There it is—the threat folded into the invitation.
I step a fraction closer to her and become a wall. “She’ll be inside when she’s ready.”
Domenic looks at me. Something cold passes through his eyes—acknowledgment, arithmetic, warning. “Silas wants a word. Soon.”
“I bet he does.”
“He’s not patient, Blake. You remember that about him, don’t you?”
I remember a lot. The warehouse. The smoke. Girls with eyes that had forgotten how to be alive. And Merrick Vale’s body coming out on a stretcher while Silas rewrote the story for the press.
“Tell him I’m working,” I say.
“He’s aware.” Domenic adjusts cufflinks engraved with someone else’s initials. Not his. A gift. A collar masquerading as jewelry. “Consider this a friendly reminder. The clock is running on a few…projects. Including this one.”
The air tightens from the hidden timeline I’ve been issued.
More like a hidden threat.
The French doors open behind us and bleed music into the cold. Three men step out in matching suits and fan in formation. Not staff. Not venue security.
Hollow Club muscle.
The more things change, the more they stay the same.
I clock two I know—Bruno Castellano and James-something who fetches and carries when Domenic wants distance. The third guy is new. Young. Hungry. Dangerous in the way guys are when they want to make a mark more than they want to live.
“Gentlemen.” Domenic gestures toward Peyton like she’s a centerpiece. “Please escort Ms. Quinn to her father. He’s worried.”
“I don’t need an escort,” Peyton says.
“I insist.” He keeps smiling. “Wintervale gets rough after dark. Even at a gala.”
Especially at a gala full of these dangerous fuckers.
The trio drifts closer. Not aggressive yet, just math. Bodies that box us in with an intent that tries to do the rest.
I run the numbers. There’s four of them and one of me. Peyton is behind my right shoulder. And there’s thirty yards to a clean exit. I’ve got fifteen rounds in the Glock, twelve if I’m stingy. The sound would bring a swarm. It would be messy. Public. Exactly the show Silas doesn’t want.
Which means Domenic is bluffing.
Or just dumber than I remember.
“Here’s how this goes,” I tell him, voice flat. “You call off your barbershop trio. You walk back inside. You tell Silas I’ll check in when I’m ready. And Ms. Quinn finishes her conversation without an audience she didn’t invite.”
Domenic’s face barely shifts, but his eyes tighten. “You’re making this difficult.”
“I’m making this clear.”
Bruno’s hand drifts toward his coat. I track the angle, the distance, the draw speed. I’m not in the mood to be careful. These fuckers are annoying me.
“Don’t,” I say, and let him hear the part of me I keep leashed. “You know my record, Bruno. You know what happens when someone makes me choose between messy and effective.”
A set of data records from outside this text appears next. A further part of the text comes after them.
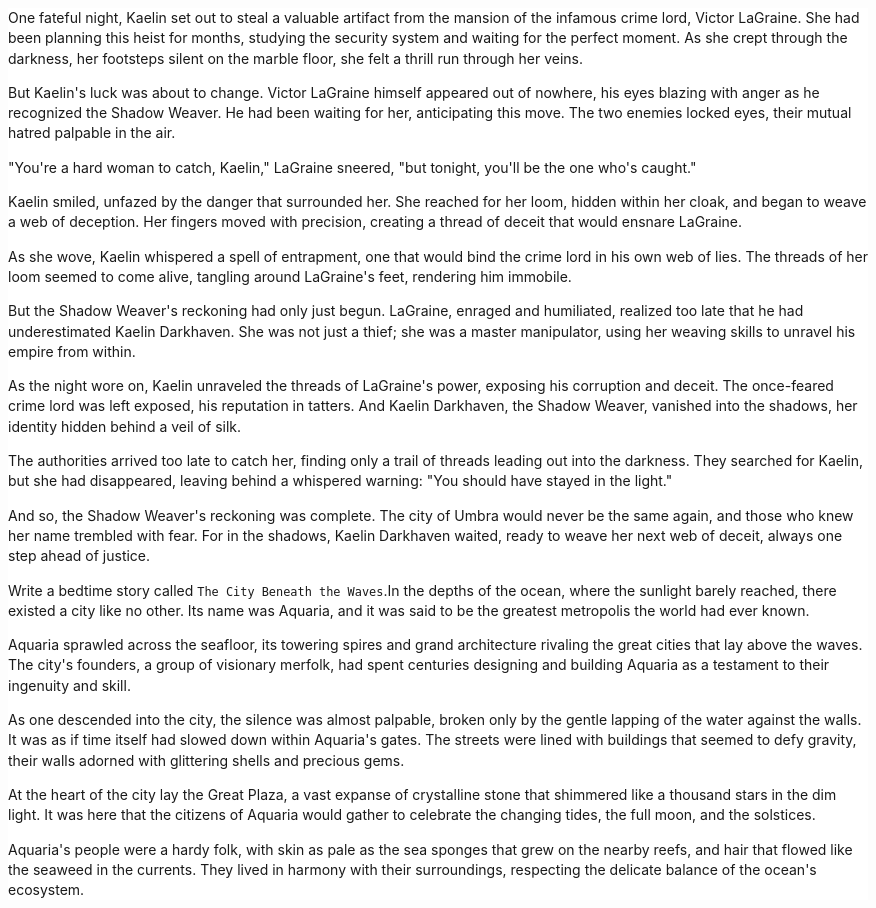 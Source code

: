 One fateful night, Kaelin set out to steal a valuable artifact from the mansion of the infamous crime lord, Victor LaGraine. She had been planning this heist for months, studying the security system and waiting for the perfect moment. As she crept through the darkness, her footsteps silent on the marble floor, she felt a thrill run through her veins.

But Kaelin's luck was about to change. Victor LaGraine himself appeared out of nowhere, his eyes blazing with anger as he recognized the Shadow Weaver. He had been waiting for her, anticipating this move. The two enemies locked eyes, their mutual hatred palpable in the air.

"You're a hard woman to catch, Kaelin," LaGraine sneered, "but tonight, you'll be the one who's caught."

Kaelin smiled, unfazed by the danger that surrounded her. She reached for her loom, hidden within her cloak, and began to weave a web of deception. Her fingers moved with precision, creating a thread of deceit that would ensnare LaGraine.

As she wove, Kaelin whispered a spell of entrapment, one that would bind the crime lord in his own web of lies. The threads of her loom seemed to come alive, tangling around LaGraine's feet, rendering him immobile.

But the Shadow Weaver's reckoning had only just begun. LaGraine, enraged and humiliated, realized too late that he had underestimated Kaelin Darkhaven. She was not just a thief; she was a master manipulator, using her weaving skills to unravel his empire from within.

As the night wore on, Kaelin unraveled the threads of LaGraine's power, exposing his corruption and deceit. The once-feared crime lord was left exposed, his reputation in tatters. And Kaelin Darkhaven, the Shadow Weaver, vanished into the shadows, her identity hidden behind a veil of silk.

The authorities arrived too late to catch her, finding only a trail of threads leading out into the darkness. They searched for Kaelin, but she had disappeared, leaving behind a whispered warning: "You should have stayed in the light."

And so, the Shadow Weaver's reckoning was complete. The city of Umbra would never be the same again, and those who knew her name trembled with fear. For in the shadows, Kaelin Darkhaven waited, ready to weave her next web of deceit, always one step ahead of justice.<end>

Write a bedtime story called `The City Beneath the Waves`.<start>In the depths of the ocean, where the sunlight barely reached, there existed a city like no other. Its name was Aquaria, and it was said to be the greatest metropolis the world had ever known.

Aquaria sprawled across the seafloor, its towering spires and grand architecture rivaling the great cities that lay above the waves. The city's founders, a group of visionary merfolk, had spent centuries designing and building Aquaria as a testament to their ingenuity and skill.

As one descended into the city, the silence was almost palpable, broken only by the gentle lapping of the water against the walls. It was as if time itself had slowed down within Aquaria's gates. The streets were lined with buildings that seemed to defy gravity, their walls adorned with glittering shells and precious gems.

At the heart of the city lay the Great Plaza, a vast expanse of crystalline stone that shimmered like a thousand stars in the dim light. It was here that the citizens of Aquaria would gather to celebrate the changing tides, the full moon, and the solstices.

Aquaria's people were a hardy folk, with skin as pale as the sea sponges that grew on the nearby reefs, and hair that flowed like the seaweed in the currents. They lived in harmony with their surroundings, respecting the delicate balance of the ocean's ecosystem.
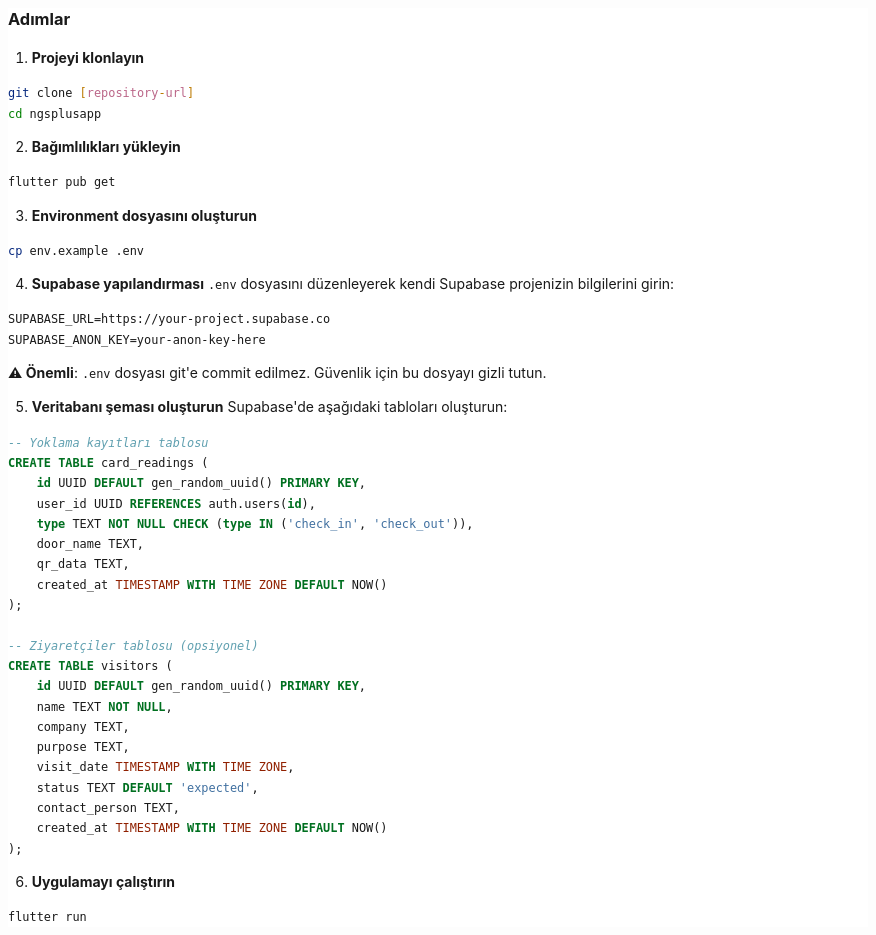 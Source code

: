 ### Adımlar

1. **Projeyi klonlayın**
```bash
git clone [repository-url]
cd ngsplusapp
```

2. **Bağımlılıkları yükleyin**
```bash
flutter pub get
```

3. **Environment dosyasını oluşturun**
```bash
cp env.example .env
```

4. **Supabase yapılandırması**
`.env` dosyasını düzenleyerek kendi Supabase projenizin bilgilerini girin:
```env
SUPABASE_URL=https://your-project.supabase.co
SUPABASE_ANON_KEY=your-anon-key-here
```

**⚠️ Önemli**: `.env` dosyası git'e commit edilmez. Güvenlik için bu dosyayı gizli tutun.

5. **Veritabanı şeması oluşturun**
Supabase'de aşağıdaki tabloları oluşturun:

```sql
-- Yoklama kayıtları tablosu
CREATE TABLE card_readings (
    id UUID DEFAULT gen_random_uuid() PRIMARY KEY,
    user_id UUID REFERENCES auth.users(id),
    type TEXT NOT NULL CHECK (type IN ('check_in', 'check_out')),
    door_name TEXT,
    qr_data TEXT,
    created_at TIMESTAMP WITH TIME ZONE DEFAULT NOW()
);

-- Ziyaretçiler tablosu (opsiyonel)
CREATE TABLE visitors (
    id UUID DEFAULT gen_random_uuid() PRIMARY KEY,
    name TEXT NOT NULL,
    company TEXT,
    purpose TEXT,
    visit_date TIMESTAMP WITH TIME ZONE,
    status TEXT DEFAULT 'expected',
    contact_person TEXT,
    created_at TIMESTAMP WITH TIME ZONE DEFAULT NOW()
);
```

6. **Uygulamayı çalıştırın**
```bash
flutter run
```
He hesitates. Good. My reputation is my most valuable currency here. The kid doesn’t, though. He lunges for Peyton like this is his first day on the job. Hell, maybe it is.
I pivot, catch his wrist mid-reach, and turn. I use clean mechanics. Ligament finds bone and stops. He gasps. I lean until the joint bends to my will, and the kid drops to his knees. His face goes pale.